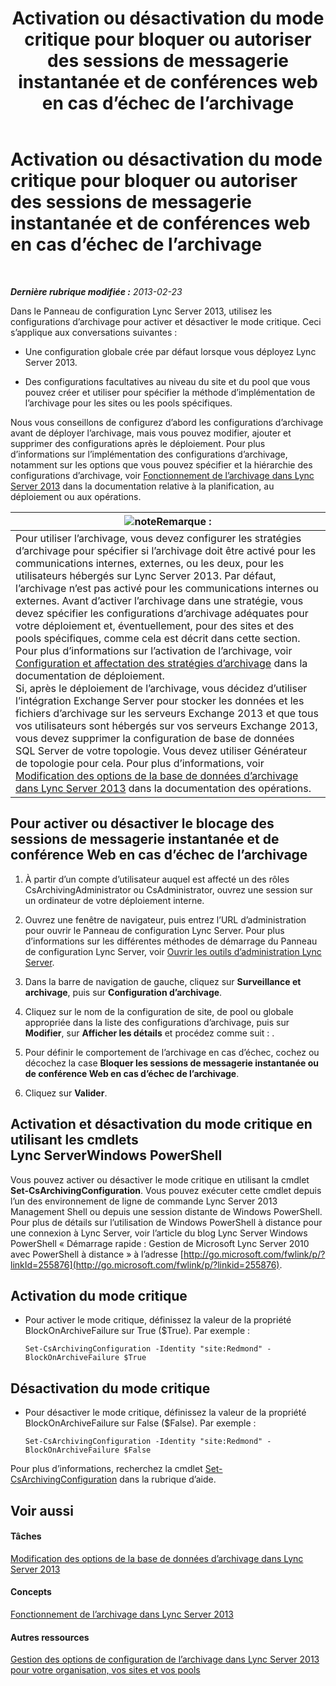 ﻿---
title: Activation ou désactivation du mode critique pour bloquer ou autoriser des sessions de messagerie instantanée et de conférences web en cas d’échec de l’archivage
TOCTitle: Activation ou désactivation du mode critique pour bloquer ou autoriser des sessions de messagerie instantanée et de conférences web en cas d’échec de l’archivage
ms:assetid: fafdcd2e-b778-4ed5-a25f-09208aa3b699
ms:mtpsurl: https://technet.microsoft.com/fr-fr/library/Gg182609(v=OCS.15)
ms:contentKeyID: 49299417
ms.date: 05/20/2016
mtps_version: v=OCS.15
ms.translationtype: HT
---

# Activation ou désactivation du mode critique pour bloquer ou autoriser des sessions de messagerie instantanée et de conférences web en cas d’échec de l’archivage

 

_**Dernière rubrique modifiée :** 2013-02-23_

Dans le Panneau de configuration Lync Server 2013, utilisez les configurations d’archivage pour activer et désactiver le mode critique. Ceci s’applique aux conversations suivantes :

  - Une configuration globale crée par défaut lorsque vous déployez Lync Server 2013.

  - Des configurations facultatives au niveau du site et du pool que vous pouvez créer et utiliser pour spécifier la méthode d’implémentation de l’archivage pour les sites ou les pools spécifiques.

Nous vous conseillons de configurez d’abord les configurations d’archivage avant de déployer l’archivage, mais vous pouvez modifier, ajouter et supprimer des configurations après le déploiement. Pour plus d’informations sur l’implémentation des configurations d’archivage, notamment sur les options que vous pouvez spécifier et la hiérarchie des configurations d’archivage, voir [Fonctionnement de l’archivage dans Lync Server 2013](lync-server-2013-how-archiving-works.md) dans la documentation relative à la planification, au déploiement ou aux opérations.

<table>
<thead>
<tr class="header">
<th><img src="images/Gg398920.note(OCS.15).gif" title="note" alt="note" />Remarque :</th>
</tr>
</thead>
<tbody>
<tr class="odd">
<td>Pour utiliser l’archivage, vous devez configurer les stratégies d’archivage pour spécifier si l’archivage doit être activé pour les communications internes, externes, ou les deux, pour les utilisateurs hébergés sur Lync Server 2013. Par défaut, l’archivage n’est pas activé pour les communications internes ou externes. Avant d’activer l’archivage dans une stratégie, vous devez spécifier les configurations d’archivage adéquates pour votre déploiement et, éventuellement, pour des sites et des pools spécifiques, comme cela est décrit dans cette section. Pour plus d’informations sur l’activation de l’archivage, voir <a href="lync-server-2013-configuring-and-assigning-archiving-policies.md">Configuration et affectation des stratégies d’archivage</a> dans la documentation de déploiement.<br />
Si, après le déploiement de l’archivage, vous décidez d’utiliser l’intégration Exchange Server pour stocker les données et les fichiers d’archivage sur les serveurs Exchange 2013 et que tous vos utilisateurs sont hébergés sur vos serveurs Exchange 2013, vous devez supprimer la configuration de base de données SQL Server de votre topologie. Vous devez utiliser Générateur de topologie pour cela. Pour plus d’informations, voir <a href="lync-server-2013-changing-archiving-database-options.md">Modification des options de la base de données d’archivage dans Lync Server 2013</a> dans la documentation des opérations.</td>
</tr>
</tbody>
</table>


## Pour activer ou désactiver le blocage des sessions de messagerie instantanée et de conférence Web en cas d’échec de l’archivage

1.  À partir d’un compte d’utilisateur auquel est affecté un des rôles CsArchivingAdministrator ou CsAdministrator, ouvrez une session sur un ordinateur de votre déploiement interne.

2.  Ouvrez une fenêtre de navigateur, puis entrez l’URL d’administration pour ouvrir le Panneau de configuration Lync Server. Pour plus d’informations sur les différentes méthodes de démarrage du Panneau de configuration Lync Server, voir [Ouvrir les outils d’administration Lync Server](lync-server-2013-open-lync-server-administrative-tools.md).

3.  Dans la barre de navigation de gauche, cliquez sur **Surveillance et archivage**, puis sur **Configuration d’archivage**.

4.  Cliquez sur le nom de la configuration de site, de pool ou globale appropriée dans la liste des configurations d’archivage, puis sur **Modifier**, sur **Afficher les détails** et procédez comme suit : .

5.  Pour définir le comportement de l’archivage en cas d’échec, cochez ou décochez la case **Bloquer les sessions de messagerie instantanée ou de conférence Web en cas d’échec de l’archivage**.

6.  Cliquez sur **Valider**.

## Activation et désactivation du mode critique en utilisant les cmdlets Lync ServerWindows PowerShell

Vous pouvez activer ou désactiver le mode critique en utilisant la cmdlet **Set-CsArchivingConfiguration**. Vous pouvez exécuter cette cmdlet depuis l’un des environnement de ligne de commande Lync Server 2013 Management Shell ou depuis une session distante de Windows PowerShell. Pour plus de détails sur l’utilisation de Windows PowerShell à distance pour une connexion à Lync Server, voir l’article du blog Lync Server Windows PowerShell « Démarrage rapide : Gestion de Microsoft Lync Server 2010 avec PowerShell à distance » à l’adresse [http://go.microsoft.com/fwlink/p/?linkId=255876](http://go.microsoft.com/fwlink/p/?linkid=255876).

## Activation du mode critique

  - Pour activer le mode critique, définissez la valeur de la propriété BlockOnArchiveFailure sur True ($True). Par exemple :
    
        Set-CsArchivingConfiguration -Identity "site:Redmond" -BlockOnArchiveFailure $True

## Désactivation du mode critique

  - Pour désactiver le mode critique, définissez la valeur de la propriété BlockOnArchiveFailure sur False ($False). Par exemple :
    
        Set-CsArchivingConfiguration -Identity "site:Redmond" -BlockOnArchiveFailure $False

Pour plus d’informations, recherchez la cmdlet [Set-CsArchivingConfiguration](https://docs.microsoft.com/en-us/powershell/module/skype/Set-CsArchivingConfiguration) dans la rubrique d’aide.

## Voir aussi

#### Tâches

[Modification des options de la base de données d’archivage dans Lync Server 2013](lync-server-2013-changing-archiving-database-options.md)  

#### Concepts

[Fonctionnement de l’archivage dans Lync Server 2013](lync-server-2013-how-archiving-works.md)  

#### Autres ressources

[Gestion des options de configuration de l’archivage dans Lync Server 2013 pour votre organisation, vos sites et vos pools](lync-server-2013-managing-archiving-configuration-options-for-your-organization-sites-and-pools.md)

■ Description of the task:
Of the lines above, show those in which "https" appears.

■ Answer to the exercise:
ms:mtpsurl: https://technet.microsoft.com/fr-fr/library/Gg182609(v=OCS.15)
Pour plus d’informations, recherchez la cmdlet [Set-CsArchivingConfiguration](https://docs.microsoft.com/en-us/powershell/module/skype/Set-CsArchivingConfiguration) dans la rubrique d’aide.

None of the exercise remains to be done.